(THE RECORDS begins)

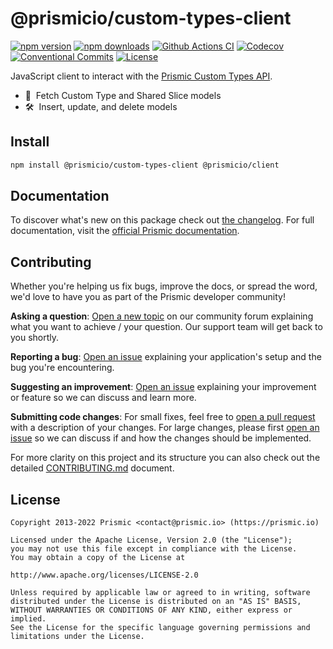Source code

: # @prismicio/custom-types-client

[![npm version][npm-version-src]][npm-version-href]
[![npm downloads][npm-downloads-src]][npm-downloads-href]
[![Github Actions CI][github-actions-ci-src]][github-actions-ci-href]
[![Codecov][codecov-src]][codecov-href]
[![Conventional Commits][conventional-commits-src]][conventional-commits-href]
[![License][license-src]][license-href]

<!-- TODO: Replacing link to Prismic with [Prismic][prismic] is useful here -->

JavaScript client to interact with the [Prismic Custom Types API][prismic-custom-types-api].

- 🎣 &nbsp;Fetch Custom Type and Shared Slice models
- 🛠 &nbsp;Insert, update, and delete models

## Install

```bash
npm install @prismicio/custom-types-client @prismicio/client
```

## Documentation

To discover what's new on this package check out [the changelog][changelog]. For full documentation, visit the [official Prismic documentation][prismic-docs].

## Contributing

Whether you're helping us fix bugs, improve the docs, or spread the word, we'd love to have you as part of the Prismic developer community!

**Asking a question**: [Open a new topic][forum-question] on our community forum explaining what you want to achieve / your question. Our support team will get back to you shortly.

**Reporting a bug**: [Open an issue][repo-bug-report] explaining your application's setup and the bug you're encountering.

**Suggesting an improvement**: [Open an issue][repo-feature-request] explaining your improvement or feature so we can discuss and learn more.

**Submitting code changes**: For small fixes, feel free to [open a pull request][repo-pull-requests] with a description of your changes. For large changes, please first [open an issue][repo-feature-request] so we can discuss if and how the changes should be implemented.

For more clarity on this project and its structure you can also check out the detailed [CONTRIBUTING.md][contributing] document.

## License

```
Copyright 2013-2022 Prismic <contact@prismic.io> (https://prismic.io)

Licensed under the Apache License, Version 2.0 (the "License");
you may not use this file except in compliance with the License.
You may obtain a copy of the License at

http://www.apache.org/licenses/LICENSE-2.0

Unless required by applicable law or agreed to in writing, software
distributed under the License is distributed on an "AS IS" BASIS,
WITHOUT WARRANTIES OR CONDITIONS OF ANY KIND, either express or implied.
See the License for the specific language governing permissions and
limitations under the License.
```

<!-- Links -->

[prismic]: https://prismic.io
[prismic-custom-types-api]: https://prismic.io/docs/technologies/custom-types-api

<!-- TODO: Replace link with a more useful one if available -->

[prismic-docs]: https://prismic.io/docs
[changelog]: ./CHANGELOG.md
[contributing]: ./CONTRIBUTING.md

<!-- TODO: Replace link with a more useful one if available -->

[forum-question]: https://community.prismic.io
[repo-bug-report]: https://github.com/prismicio/prismic-custom-types-client/issues/new?assignees=&labels=bug&template=bug_report.md&title=
[repo-feature-request]: https://github.com/prismicio/prismic-custom-types-client/issues/new?assignees=&labels=enhancement&template=feature_request.md&title=
[repo-pull-requests]: https://github.com/prismicio/prismic-custom-types-client/pulls

<!-- Badges -->

[npm-version-src]: https://img.shields.io/npm/v/@prismicio/custom-types-client/latest.svg
[npm-version-href]: https://npmjs.com/package/@prismicio/custom-types-client
[npm-downloads-src]: https://img.shields.io/npm/dm/@prismicio/custom-types-client.svg
[npm-downloads-href]: https://npmjs.com/package/@prismicio/custom-types-client
[github-actions-ci-src]: https://github.com/prismicio/prismic-custom-types-client/workflows/ci/badge.svg
[github-actions-ci-href]: https://github.com/prismicio/prismic-custom-types-client/actions?query=workflow%3Aci
[codecov-src]: https://img.shields.io/codecov/c/github/prismicio/prismic-custom-types-client.svg
[codecov-href]: https://codecov.io/gh/prismicio/prismic-custom-types-client
[conventional-commits-src]: https://img.shields.io/badge/Conventional%20Commits-1.0.0-yellow.svg
[conventional-commits-href]: https://conventionalcommits.org
[license-src]: https://img.shields.io/npm/l/@prismicio/custom-types-client.svg
[license-href]: https://npmjs.com/package/@prismicio/custom-types-client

(THE RECORDS ends)

__AIM OF THE EXERCISE__:
Every line above that has the string "what" needs to be copied.

__EXERCISE RESULT__:
To discover what's new on this package check out [the changelog][changelog]. For full documentation, visit the [official Prismic documentation][prismic-docs].
**Asking a question**: [Open a new topic][forum-question] on our community forum explaining what you want to achieve / your question. Our support team will get back to you shortly.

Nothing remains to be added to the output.